There are many forms a vacancy tax could take; one passed by Vancouver in 2017 demonstrates the tangible benefits of this policy. The new tax requires that owners pay 1% of a property’s assessed value per year if the home is left vacant for more than six months of the year. Owners are exempt if they only recently bought the property, they work part of the year in the city and otherwise reside elsewhere, or if city zoning would not allow them to rent the property. The revenue generated is earmarked for affordable housing funds. After just one year of implementing this tax, Vancouver raised more than $38 million, most of which will fund affordable housing programs. Other major cities have followed suit, including Melbourne, Paris, and Oakland. 

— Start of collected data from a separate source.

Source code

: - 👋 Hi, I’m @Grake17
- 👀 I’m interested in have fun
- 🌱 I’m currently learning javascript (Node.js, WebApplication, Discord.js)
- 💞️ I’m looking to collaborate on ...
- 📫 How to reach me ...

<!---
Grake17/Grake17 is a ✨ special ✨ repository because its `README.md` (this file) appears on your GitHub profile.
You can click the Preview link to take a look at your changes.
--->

However, we must also note that a vacancy tax alone is not adequate if it does not fund socially-owned housing developments that are permanently affordable, democratically controlled, and available to residents of all incomes. It also does nothing to protect tenants from unfair rent increases or from landlord harassment — it’s a reform that forces people to confront the inadequacies of the capitalist housing market and to punish the rich for taking advantage of it.

HOMES NOT HOTELS

In Hollywood, where the number of hotel rooms has doubled since 2000, members of our NOlympics LA working group have begun organizing Homes Nøt Hotels: a campaign targeting unchecked hotel development slated to displace longtime residents. We endorse this campaign, and reject the premise of a hotel room shortage, just as we reject supply and demand excuses for market rate and luxury housing development. Conversion of existing housing stock to new hotels and short term rentals is guaranteed to exacerbate the tenant crisis.

According to insideairbnb.com (a site populated with scraped data related to Airbnb statistics), there are almost 45,000 listings in Los Angeles alone. 53.6% of hosts are identified as “multi-listers” with 57.8% (over 25,000) listings considered “highly available.” Considering over 36,000 unhoused tenants were tallied in the city of Los Angeles and over 58,000 in LA County, it is inhumane for Airbnb to market 45,000 listings as open units. 

Though the new rules limit Airbnb units to primary residences (defined as 6+ months residency by the host) and a 120-day-per-year cap on renting, there are loopholes for privileged, rich property owners who may earn ill-defined “special approval” from City Council and by paying extra fees. We urge City Council to prevent the abuse of this system by landlords, whether the landlord is requesting to evict their tenants under the state Ellis Act or seeking exemption from the short-term rental ordinance, or simply making their tenants feel unsafe or uncomfortable in order to drive them away.

PEOPLE OVER PROFITS: BOLD ACTION NOW

Ultimately we ask that our elected officials prioritize human need over speculative investment. The commodification of housing has made it the biggest driver of inequality. Large companies are generating profit at the expense of tenants being unable to procure basic necessities, such as medicine and food. The private sector is deliberately withholding housing from those who need it, all for the sake of generating the largest amount of capital possible. The number of rent burdened households is spreading, especially in high cost coastal markets, such as Los Angeles. The majority of renters are black and latinx households, two groups that already suffer disproportionately from economic disparity. As Barcelona fines property owners of vacant buildings for sometimes hundreds of thousands of Euros and Berlin is considering a referendum on banning corporate landlords and mass property expropriation, using city-owned properties for housing, and taxing privately-owned vacant units would be modest reforms until housing can be decommodified. Now is the time for bold and transformative action for all who rely on housing to live, not to profit.